## WORK TASK
Where a line contains the word "article", copy that line from the records below.

** THE DATA follows **

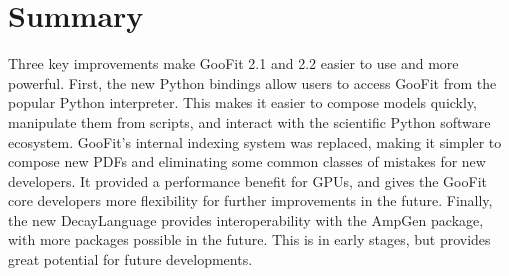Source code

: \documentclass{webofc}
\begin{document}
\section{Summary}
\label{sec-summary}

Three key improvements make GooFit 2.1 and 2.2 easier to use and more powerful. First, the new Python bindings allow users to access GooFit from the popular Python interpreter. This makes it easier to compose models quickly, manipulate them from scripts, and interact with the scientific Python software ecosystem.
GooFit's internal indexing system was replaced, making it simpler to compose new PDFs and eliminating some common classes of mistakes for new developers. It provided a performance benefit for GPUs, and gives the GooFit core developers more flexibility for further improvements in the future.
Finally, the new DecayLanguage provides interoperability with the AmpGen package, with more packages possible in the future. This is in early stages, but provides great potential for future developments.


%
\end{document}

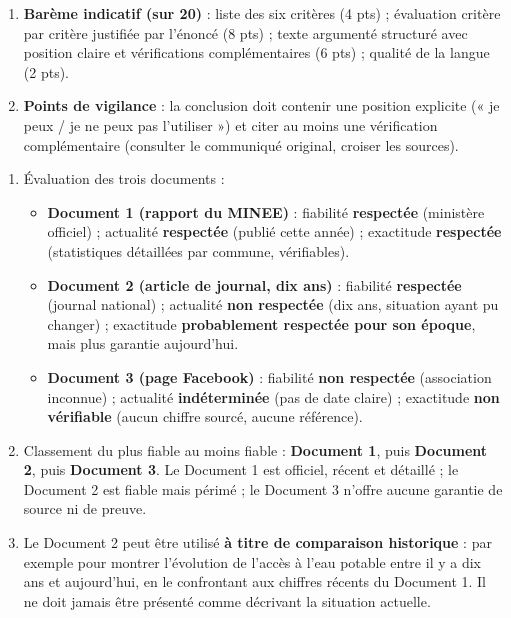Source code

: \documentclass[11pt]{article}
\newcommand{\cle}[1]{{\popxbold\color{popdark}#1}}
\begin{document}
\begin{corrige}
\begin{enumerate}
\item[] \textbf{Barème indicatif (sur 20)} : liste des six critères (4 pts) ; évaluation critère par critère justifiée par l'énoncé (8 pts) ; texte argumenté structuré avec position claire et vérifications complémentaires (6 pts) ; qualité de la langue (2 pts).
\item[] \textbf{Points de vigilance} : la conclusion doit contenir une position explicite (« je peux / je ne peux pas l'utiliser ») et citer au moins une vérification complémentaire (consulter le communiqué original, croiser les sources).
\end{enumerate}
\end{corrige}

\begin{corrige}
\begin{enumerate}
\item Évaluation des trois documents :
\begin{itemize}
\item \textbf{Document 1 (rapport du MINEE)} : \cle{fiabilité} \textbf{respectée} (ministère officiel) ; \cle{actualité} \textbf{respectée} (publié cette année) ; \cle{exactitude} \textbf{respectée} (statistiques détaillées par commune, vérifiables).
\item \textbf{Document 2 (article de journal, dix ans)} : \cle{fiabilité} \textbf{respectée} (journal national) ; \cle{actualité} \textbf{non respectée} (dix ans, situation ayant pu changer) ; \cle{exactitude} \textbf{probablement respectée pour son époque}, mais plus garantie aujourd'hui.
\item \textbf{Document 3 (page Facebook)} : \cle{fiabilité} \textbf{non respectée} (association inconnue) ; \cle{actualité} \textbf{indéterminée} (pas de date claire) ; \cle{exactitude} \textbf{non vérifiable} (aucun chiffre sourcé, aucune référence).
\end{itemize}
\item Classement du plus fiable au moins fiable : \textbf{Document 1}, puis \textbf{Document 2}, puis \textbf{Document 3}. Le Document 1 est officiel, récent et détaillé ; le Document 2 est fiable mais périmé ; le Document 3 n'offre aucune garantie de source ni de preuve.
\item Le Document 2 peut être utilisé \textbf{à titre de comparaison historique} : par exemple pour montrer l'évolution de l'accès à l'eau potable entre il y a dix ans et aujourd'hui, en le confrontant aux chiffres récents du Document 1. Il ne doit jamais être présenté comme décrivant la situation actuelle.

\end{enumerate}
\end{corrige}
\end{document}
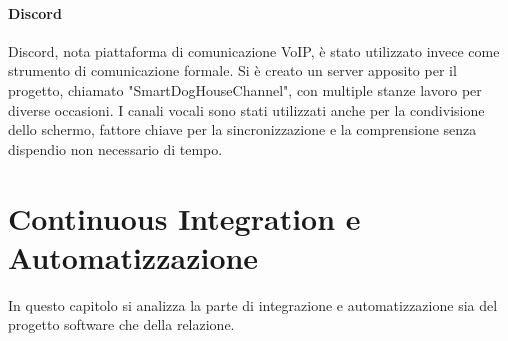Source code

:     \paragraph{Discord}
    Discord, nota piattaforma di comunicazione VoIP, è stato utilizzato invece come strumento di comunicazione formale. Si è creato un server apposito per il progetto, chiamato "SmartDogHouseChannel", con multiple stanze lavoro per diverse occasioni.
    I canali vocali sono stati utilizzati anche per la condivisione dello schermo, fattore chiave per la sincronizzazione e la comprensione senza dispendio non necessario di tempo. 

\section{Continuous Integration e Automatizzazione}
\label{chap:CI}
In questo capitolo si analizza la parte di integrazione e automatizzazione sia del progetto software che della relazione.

** End of THE DATA **
** THE DATA follows **

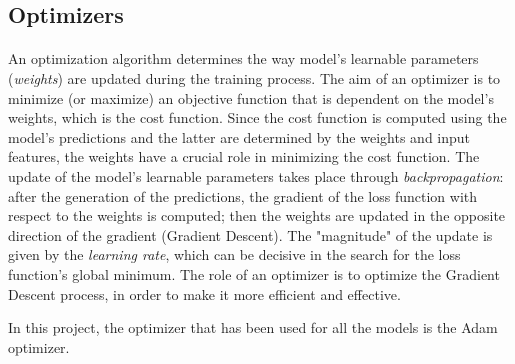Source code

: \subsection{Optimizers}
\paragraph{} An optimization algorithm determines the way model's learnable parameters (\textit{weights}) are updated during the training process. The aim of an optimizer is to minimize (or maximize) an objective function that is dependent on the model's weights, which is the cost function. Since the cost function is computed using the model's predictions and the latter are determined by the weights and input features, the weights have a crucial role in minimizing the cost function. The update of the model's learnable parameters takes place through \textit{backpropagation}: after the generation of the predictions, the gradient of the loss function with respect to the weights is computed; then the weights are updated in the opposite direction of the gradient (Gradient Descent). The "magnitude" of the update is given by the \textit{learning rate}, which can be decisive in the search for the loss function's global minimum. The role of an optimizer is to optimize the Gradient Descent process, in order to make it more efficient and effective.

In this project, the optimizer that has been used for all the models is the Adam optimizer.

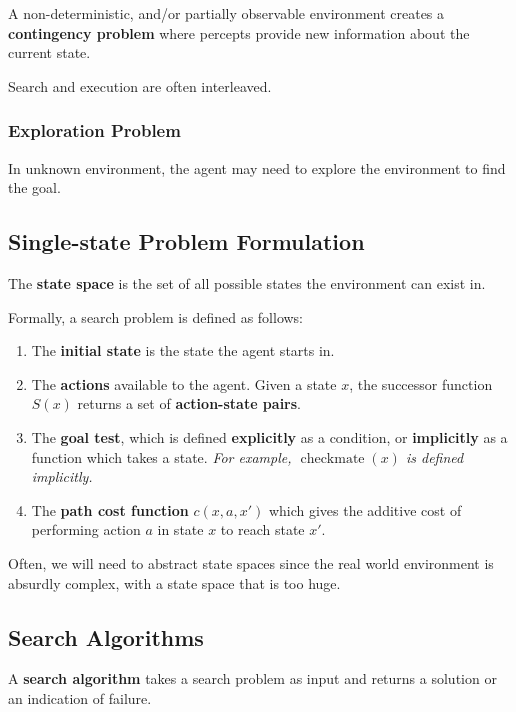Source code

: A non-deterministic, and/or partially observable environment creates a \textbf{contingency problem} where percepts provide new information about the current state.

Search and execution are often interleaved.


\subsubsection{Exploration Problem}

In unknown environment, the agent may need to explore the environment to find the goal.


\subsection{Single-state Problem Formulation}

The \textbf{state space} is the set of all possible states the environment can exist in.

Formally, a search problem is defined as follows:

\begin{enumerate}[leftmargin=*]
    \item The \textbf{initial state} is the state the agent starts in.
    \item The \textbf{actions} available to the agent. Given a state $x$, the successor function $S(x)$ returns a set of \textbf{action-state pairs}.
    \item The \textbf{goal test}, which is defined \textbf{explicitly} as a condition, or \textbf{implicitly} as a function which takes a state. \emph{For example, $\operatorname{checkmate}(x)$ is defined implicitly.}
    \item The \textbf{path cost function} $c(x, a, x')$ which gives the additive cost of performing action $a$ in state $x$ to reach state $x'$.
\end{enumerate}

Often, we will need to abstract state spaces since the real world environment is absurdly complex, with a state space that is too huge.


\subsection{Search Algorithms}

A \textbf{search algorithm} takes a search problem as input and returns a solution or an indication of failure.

** End of THE DATA **

## TASK SOLUTION
: \documentclass[11pt]{article}
\item \textbf{Document 2 (article de journal, dix ans)} : \cle{fiabilité} \textbf{respectée} (journal national) ; \cle{actualité} \textbf{non respectée} (dix ans, situation ayant pu changer) ; \cle{exactitude} \textbf{probablement respectée pour son époque}, mais plus garantie aujourd'hui.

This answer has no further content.